We all took it in turns to carry the coffin over to Dunmaglass Lodge, over rough heathery ground. At rest stops I was interviewed by the TV people and the coffin carrying party did frequent re-takes as the film crews wanted the perfect shots. Everyone was in great spirits and the weather was really magnificent.
 
Coffin, rough ground enroute to Dunmaglass

There were signs, provided by the estate, guiding us around Dunmaglass Lodge to ensure we kept to the path. There were also signs erected by Dunmaglass Estate, especially for us, headed “Wake for the Wild” which asked us to be careful not to disturb nesting birds and to “avoid damage to the ground.”
 
How crass was that? They are going to bulldoze 20km of new roads up into the fragile peat uplands, bury thousands of tons of concrete, erect huge pylons and 400 feet high turbines that will smash those nesting birds into little pieces!
 
When we reached the Lodge itself we were met by two women police officers and their police car, ensuring that the route to the Lodge was blocked.
 
Andy Walker's Picture
 
Never having ever organised a demo before (the last one I attended was about thirty years ago at Molesworth) I was not sure what to expect here.
 
I was certainly surprised that even though they appeared to know who I was and what we were doing they *insisted* on taking my name, address, place of birth and telephone number and then proceed to warn me that we were not to litter the countryside with the coffin. It’s interesting that Sir Jack Hayward, sitting on his beach in the Cayman Islands, thousands of miles away, can still rustle up a little help from the bobbies to protect his house from a marauding mob. I wonder who paid for their presence that day? As Sir Jack would know from his days with Wolverhampton Wanderers, football clubs have to pay towards police attending their games. I am sure the two officers could have been more gainfully employed in Inverness that day.
 
Another Andy Walker Picture!
 
We had lunch just across from the Lodge where we did another interview to the television cameras and then David Albon very kindly said a few words over the coffin to camera for the BBC and ARD/ARTE to send us on our way for the second leg.
 
At this point the press and TV people left us to get their material off to the studios or whatever they had to do with it and so the rest of the party hitched themselves to the coffin and we headed off once more; this time up to the site of the turbines – quite a slog up the hill.
 
All around us the hillside was magnificent – wild moorland with a tugging cold breeze running through the heavy heather in waves.
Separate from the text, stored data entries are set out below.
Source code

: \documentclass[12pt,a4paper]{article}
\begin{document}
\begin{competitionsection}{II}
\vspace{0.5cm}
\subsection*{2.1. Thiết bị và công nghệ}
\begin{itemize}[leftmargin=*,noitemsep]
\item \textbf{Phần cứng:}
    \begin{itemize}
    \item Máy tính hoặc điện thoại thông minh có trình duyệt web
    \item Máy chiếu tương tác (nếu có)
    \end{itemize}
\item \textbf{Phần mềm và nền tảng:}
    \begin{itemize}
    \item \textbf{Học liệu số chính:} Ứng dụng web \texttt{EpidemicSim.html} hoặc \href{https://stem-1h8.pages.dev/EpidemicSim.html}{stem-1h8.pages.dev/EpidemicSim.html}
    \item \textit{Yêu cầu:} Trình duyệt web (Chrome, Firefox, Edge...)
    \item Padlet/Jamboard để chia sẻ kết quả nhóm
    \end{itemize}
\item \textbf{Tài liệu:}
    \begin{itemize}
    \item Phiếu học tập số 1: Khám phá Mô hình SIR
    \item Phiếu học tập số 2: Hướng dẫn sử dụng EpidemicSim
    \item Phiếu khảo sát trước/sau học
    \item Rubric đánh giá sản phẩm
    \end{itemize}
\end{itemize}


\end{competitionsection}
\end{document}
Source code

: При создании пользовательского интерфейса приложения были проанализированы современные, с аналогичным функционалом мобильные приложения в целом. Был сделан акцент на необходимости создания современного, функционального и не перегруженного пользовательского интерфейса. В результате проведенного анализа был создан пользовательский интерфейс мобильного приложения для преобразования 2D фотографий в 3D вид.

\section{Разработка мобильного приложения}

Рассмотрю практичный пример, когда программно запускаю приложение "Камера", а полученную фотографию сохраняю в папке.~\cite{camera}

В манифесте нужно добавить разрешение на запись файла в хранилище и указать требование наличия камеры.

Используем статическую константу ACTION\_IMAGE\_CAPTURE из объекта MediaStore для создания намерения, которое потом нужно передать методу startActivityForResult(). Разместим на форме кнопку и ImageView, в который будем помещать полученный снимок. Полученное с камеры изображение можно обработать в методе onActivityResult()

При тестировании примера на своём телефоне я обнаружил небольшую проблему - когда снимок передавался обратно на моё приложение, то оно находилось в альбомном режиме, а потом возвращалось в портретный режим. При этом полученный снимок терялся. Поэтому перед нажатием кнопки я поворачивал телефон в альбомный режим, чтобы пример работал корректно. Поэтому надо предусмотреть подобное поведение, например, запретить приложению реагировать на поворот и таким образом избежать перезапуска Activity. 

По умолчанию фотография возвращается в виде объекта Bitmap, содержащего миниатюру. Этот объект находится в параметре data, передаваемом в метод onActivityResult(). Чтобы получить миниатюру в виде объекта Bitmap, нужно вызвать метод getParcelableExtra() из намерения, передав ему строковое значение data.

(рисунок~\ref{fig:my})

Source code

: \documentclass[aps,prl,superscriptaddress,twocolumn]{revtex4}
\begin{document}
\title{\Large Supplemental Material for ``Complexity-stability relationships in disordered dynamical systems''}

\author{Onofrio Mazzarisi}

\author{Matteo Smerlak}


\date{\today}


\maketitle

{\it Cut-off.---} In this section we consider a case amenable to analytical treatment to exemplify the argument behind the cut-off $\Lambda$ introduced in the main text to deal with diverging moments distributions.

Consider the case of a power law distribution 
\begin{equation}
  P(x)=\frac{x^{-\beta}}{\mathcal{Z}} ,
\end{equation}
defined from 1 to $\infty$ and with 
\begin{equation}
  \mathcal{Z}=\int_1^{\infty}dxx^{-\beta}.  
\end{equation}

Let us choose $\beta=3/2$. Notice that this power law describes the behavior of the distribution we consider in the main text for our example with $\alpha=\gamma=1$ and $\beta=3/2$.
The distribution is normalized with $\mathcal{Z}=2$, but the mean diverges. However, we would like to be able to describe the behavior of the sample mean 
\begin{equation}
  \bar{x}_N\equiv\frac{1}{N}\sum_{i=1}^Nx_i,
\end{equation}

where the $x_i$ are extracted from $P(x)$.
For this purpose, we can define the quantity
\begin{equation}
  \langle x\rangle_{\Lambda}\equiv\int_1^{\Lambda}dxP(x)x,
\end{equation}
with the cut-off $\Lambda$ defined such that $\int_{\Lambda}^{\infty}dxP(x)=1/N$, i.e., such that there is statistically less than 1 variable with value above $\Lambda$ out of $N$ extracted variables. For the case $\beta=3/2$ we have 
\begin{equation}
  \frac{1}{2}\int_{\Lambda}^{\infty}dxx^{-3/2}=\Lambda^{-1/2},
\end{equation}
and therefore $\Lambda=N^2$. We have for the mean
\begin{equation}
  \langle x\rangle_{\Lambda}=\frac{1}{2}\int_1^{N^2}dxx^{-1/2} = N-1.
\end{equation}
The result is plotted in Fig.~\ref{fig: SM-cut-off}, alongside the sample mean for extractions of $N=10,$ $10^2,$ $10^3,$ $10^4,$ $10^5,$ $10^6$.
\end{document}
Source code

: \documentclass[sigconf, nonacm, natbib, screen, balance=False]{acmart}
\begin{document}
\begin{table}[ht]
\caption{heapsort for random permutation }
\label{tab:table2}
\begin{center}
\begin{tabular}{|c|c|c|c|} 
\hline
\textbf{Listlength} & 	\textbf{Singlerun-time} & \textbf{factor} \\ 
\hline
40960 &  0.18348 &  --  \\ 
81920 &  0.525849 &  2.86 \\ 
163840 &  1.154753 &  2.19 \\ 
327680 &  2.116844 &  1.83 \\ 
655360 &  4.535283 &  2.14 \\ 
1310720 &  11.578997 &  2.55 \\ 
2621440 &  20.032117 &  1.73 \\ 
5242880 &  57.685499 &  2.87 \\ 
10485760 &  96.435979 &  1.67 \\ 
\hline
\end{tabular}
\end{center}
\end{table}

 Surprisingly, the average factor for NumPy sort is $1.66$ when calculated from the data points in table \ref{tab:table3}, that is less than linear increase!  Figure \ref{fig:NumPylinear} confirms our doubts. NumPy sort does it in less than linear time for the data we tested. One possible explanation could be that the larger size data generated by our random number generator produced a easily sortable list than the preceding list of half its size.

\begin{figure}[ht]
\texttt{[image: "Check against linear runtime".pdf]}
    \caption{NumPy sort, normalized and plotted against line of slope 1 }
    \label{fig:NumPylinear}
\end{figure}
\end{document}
Curlew & grouse calls were abundant and the splashing burns as pure as could be. Clouds scudding across the high moorland, the dark peat scars like furrowed brows. Amongst the heather, precious, tiny flowers, mosses and all the little crawly beasties at the bottom of the food chain that rises so magnificently to the golden eagles that often fly above here.
 
Janet Donnelly
 
We eventually made the top, where Janet Donnelly said these powerful words which I have transcribed in full:
 
We have come here today because we are the lucky ones. We are lucky because we are the last generation who remember and who have had a chance to be inspired by the Scottish landscape and everything it represents.
Take a moment now to look around you – really take in what you can see because this may be the last time that you will be able to experience that extraordinary feeling that comes when we feel ourselves dwarfed by the magnificence and splendour of the unspoilt wild land around us.
As more and more swathes of the Scottish wilderness are pillaged in the name of sustainability, we mourn their loss as if they were dearly loved friends who taught us valuable lessons in life like the fact that there is more to life than 9 to 5, the daily grind and keeping up with the Jones’s. Up here we permit ourselves to escape just for a little while and allow the splendid isolation to lift our spirits as the realisation dawns that we are indeed just a tiny speck on this incredible planet.
 
This land is in our hands, in trust for our children and our children’s children and if the politicians and the fat cats have their way, they will look back on our stewardship of the land and hang their heads in shame.
The politicians would have us believe that there is no other way and nobody denies that something must be done to reduce reliance on fossil fuels and nuclear power but we contend that the destruction of the Scottish landscape for ever is not the answer.
The technology is flawed, the sums don’t add up and the claims of large scale onshore wind power station supporters just don’t stand up to scrutiny. Add to that the news that we – the taxpayer have paid nearly a million pounds to the turbine owners to switch them off at times of peak output and we have the makings of a first class farce.
It isn’t funny though – nobody is laughing - unless you count those on their way to the bank. Let’s call a halt to the desecration of our wild landscape and the knee jerk reaction that says ‘do something – anything and we’ll think about the consequences later.
John Muir said: “Keep close to Nature's heart... and break clear away, once in awhile, and climb a mountain or spend a week in the woods. Wash your spirit clean”
I invite you all to look around you now and try to work out where you will go to wash your spirit clean when all of this is gone.
 
Could you all please raise your glasses – hip flasks – mess tins, whatever you’ve brought with you?
A toast:
To the wilderness – may it continue to inspire us, arouse passion in us and provide sustenance for our souls. May those who seek to destroy it hear the voices of those for whom it is an integral part of life and may it long be regarded as an asset rather than a resource.
The Wilderness.
There were few dry eyes at the end of this wonderful eulogy and the whisky tasted all the sweeter.
 
Chris Townsend and the rest of our wonderful supporters, then shouldered the coffin once more and took the coffin down the hill for the next group to use on the next protest.
 
Thanks to James’ wonderful iPhone, (my own phone’s battery had conked out after all the calls to co-ordinate the wake) I managed to be interviewed by The Times reporter right at the top of the Monadhliath so that they now had the words and the pictures. Thanks, James. We made it into the paper the very next morning.
 
I then walked on, up over the top of the Monadhliath, to stand alone and take in, for perhaps the last time ever, one of Scotland’s wild places, knowing that in a few months time, all this would be gone for generations. It was with a heavy tread that I made it down to the Findhorn to camp with Andy, John & Norma & the rest of the Challenge crew. It was a day I will never forget.

38 comments:

  1. Powerful words from Janet, just as moving reading them as hearing them on that beautiful wild hillside. Well done Alan for organising a successful day. It was a privilage to come along and a day I won't forget.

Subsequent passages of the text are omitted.